"""
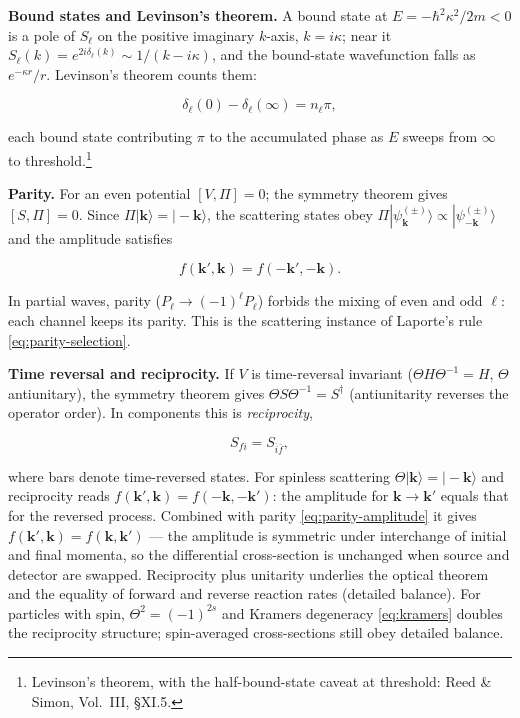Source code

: \medskip\noindent\textbf{Bound states and Levinson's theorem.}
A bound state at $E=-\hbar^{2}\kappa^{2}/2m<0$ is a pole of $S_{\ell}$ on the positive imaginary $k$-axis, $k=i\kappa$; near it $S_{\ell}(k)=e^{2i\delta_{\ell}(k)}\sim 1/(k-i\kappa)$, and the bound-state wavefunction falls as $e^{-\kappa r}/r$. Levinson's theorem counts them:
\begin{linenomath}
\begin{equation*}
\delta_{\ell}(0)-\delta_{\ell}(\infty)=n_{\ell}\pi,
\end{equation*}
\end{linenomath}
each bound state contributing $\pi$ to the accumulated phase as $E$ sweeps from $\infty$ to threshold.\footnote{Levinson's theorem, with the half-bound-state caveat at threshold: Reed \& Simon, Vol.~III, \S XI.5.}

\medskip\noindent\textbf{Parity.} For an even potential $[V,\Pi]=0$; the symmetry theorem gives $[S,\Pi]=0$. Since $\Pi|\bm k\rangle=|-\bm k\rangle$, the scattering states obey $\Pi|\psi_{\bm k}^{(\pm)}\rangle\propto|\psi_{-\bm k}^{(\pm)}\rangle$ and the amplitude satisfies
\begin{linenomath}
\begin{equation}
f(\bm k',\bm k)=f(-\bm k',-\bm k).
\label{eq:parity-amplitude}
\end{equation}
\end{linenomath}
In partial waves, parity ($P_{\ell}\to(-1)^{\ell}P_{\ell}$) forbids the mixing of even and odd $\ell$: each channel keeps its parity. This is the scattering instance of Laporte's rule \eqref{eq:parity-selection}.

\medskip\noindent\textbf{Time reversal and reciprocity.} If $V$ is time-reversal invariant ($\Theta H\Theta^{-1}=H$, $\Theta$ antiunitary), the symmetry theorem gives $\Theta S\Theta^{-1}=S^{\dagger}$ (antiunitarity reverses the operator order). In components this is \emph{reciprocity},
\begin{linenomath}
\begin{equation}
S_{fi}=S_{\bar i\bar f},
\label{eq:reciprocity}
\end{equation}
\end{linenomath}
where bars denote time-reversed states. For spinless scattering $\Theta|\bm k\rangle=|-\bm k\rangle$ and reciprocity reads $f(\bm k',\bm k)=f(-\bm k,-\bm k')$: the amplitude for $\bm k\to\bm k'$ equals that for the reversed process. Combined with parity \eqref{eq:parity-amplitude} it gives $f(\bm k',\bm k)=f(\bm k,\bm k')$ --- the amplitude is symmetric under interchange of initial and final momenta, so the differential cross-section is unchanged when source and detector are swapped. Reciprocity plus unitarity underlies the optical theorem and the equality of forward and reverse reaction rates (detailed balance). For particles with spin, $\Theta^{2}=(-1)^{2s}$ and Kramers degeneracy \eqref{eq:kramers} doubles the reciprocity structure; spin-averaged cross-sections still obey detailed balance.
"""
What is being asked => Give all of the material again, exactly, apart from the pictures.

Solution for this task =>
Source code

: \medskip\noindent\textbf{Bound states and Levinson's theorem.}
A bound state at $E=-\hbar^{2}\kappa^{2}/2m<0$ is a pole of $S_{\ell}$ on the positive imaginary $k$-axis, $k=i\kappa$; near it $S_{\ell}(k)=e^{2i\delta_{\ell}(k)}\sim 1/(k-i\kappa)$, and the bound-state wavefunction falls as $e^{-\kappa r}/r$. Levinson's theorem counts them:
\begin{linenomath}
\begin{equation*}
\delta_{\ell}(0)-\delta_{\ell}(\infty)=n_{\ell}\pi,
\end{equation*}
\end{linenomath}
each bound state contributing $\pi$ to the accumulated phase as $E$ sweeps from $\infty$ to threshold.\footnote{Levinson's theorem, with the half-bound-state caveat at threshold: Reed \& Simon, Vol.~III, \S XI.5.}

\medskip\noindent\textbf{Parity.} For an even potential $[V,\Pi]=0$; the symmetry theorem gives $[S,\Pi]=0$. Since $\Pi|\bm k\rangle=|-\bm k\rangle$, the scattering states obey $\Pi|\psi_{\bm k}^{(\pm)}\rangle\propto|\psi_{-\bm k}^{(\pm)}\rangle$ and the amplitude satisfies
\begin{linenomath}
\begin{equation}
f(\bm k',\bm k)=f(-\bm k',-\bm k).
\label{eq:parity-amplitude}
\end{equation}
\end{linenomath}
In partial waves, parity ($P_{\ell}\to(-1)^{\ell}P_{\ell}$) forbids the mixing of even and odd $\ell$: each channel keeps its parity. This is the scattering instance of Laporte's rule \eqref{eq:parity-selection}.

\medskip\noindent\textbf{Time reversal and reciprocity.} If $V$ is time-reversal invariant ($\Theta H\Theta^{-1}=H$, $\Theta$ antiunitary), the symmetry theorem gives $\Theta S\Theta^{-1}=S^{\dagger}$ (antiunitarity reverses the operator order). In components this is \emph{reciprocity},
\begin{linenomath}
\begin{equation}
S_{fi}=S_{\bar i\bar f},
\label{eq:reciprocity}
\end{equation}
\end{linenomath}
where bars denote time-reversed states. For spinless scattering $\Theta|\bm k\rangle=|-\bm k\rangle$ and reciprocity reads $f(\bm k',\bm k)=f(-\bm k,-\bm k')$: the amplitude for $\bm k\to\bm k'$ equals that for the reversed process. Combined with parity \eqref{eq:parity-amplitude} it gives $f(\bm k',\bm k)=f(\bm k,\bm k')$ --- the amplitude is symmetric under interchange of initial and final momenta, so the differential cross-section is unchanged when source and detector are swapped. Reciprocity plus unitarity underlies the optical theorem and the equality of forward and reverse reaction rates (detailed balance). For particles with spin, $\Theta^{2}=(-1)^{2s}$ and Kramers degeneracy \eqref{eq:kramers} doubles the reciprocity structure; spin-averaged cross-sections still obey detailed balance.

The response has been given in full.